Lunch
2851 recipes found

Slow-Cooker Corn Chowder
The rich flavor of this lightly creamy chowder comes from slow-simmered corn cobs. After the kernels are removed, the cobs go into the slow cooker along with the potatoes and aromatics, where they infuse the broth as it slow-cooks. The corn kernels are added at the very end, so that they retain their fresh, poppy sweetness. Canned green chiles lend mild heat and tons of mellow, peppery flavor to go along with the sharper jalapeño. (If you come across fire-roasted canned green chiles, snap those up.) The miso adds a sweet-savory note that reinforces the corn flavor; but if you don’t have it on hand, add about two additional teaspoons of salt.

Slow-Cooker Mulligatawny Soup
This soup is the result of British colonizers’ encounters with rasam, a souplike dish from Tamil Nadu, a region in southern India, that’s often made with lentils. “Milagu tannir,” or pepper water, evolved into mulligatawny when the British made it thick, chunky and meaty. In her book “From Curries to Kabobs,” the author Madhur Jaffrey wrote that mulligatawny was “an essential part of my childhood,” as she ate it at the homes of Anglo-Indian friends and in hotels on vacation. Mulligatawny now bears no resemblance to rasam and has many variations; it is a dish that was invented and modified for colonizers’ palates, and thus it has few rules. Ms. Jaffrey noted that “some curry powder has to be included for a true East-West flavor,” as curry powder is more British than Indian. This slow-cooker version is thickened with masoor dal and coconut cream, and enriched with chicken thighs and tart apple.

Slow Cooker Creamy Chicken Soup With Lemon, Rice and Dill
This lightly creamy and incredibly comforting soup is all about the almost-austere interplay of chicken, broth, white rice and lemon. It's also a great way to use up leftover rice: Any variety will work. Tempering the yolks (slowly whisking hot broth into them) ensures that they will emulsify and thicken the soup, and not scramble. Use a half cup of lemon juice for an assertively tart soup, but, for a gentler effect, use the smaller amount. If you prefer, you can use an equivalent weight of chicken legs instead of thighs.

Coleslaw With Miso Dressing
Red cabbage is especially pretty in this dish, but green cabbage, napa or savoy would work just as well, so use whatever you like. This recipe makes a generous amount of dressing so that you can dress the slaw to your liking. Start by tossing the cabbage with half the miso mixture, then add more until it's dressed to your idea of perfection. Whatever you don’t use can be tossed with other salad greens, drizzled over rice, or used as a dip for crunchy cucumbers, snap peas or carrots.

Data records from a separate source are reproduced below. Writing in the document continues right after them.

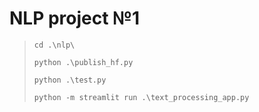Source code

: # NLP project №1

> `cd .\nlp\`
>
> `python .\publish_hf.py`
>
> `python .\test.py`
>
> `python -m streamlit run .\text_processing_app.py`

Grilled or Oven-Roasted Santa Maria Tri-Tip
You might need to ask your butcher (assuming you have one) or even a store meat manager to order in a tri-tip roast. Two pounds is a good size, but if you come across a larger one, by all means grab it as the extra meat makes amazing sandwiches. The trick is to carve the tri-tip against the grain, which can change directions in this cut. So before you rub it and roast it, take a look at the raw meat and see which direction the long strands of muscle fiber are running on each part of the roast. After the roast has been cooked, and it has rested for 15 minutes or so, slice the roast in two at the place where the fibers change direction. Carve each piece separately.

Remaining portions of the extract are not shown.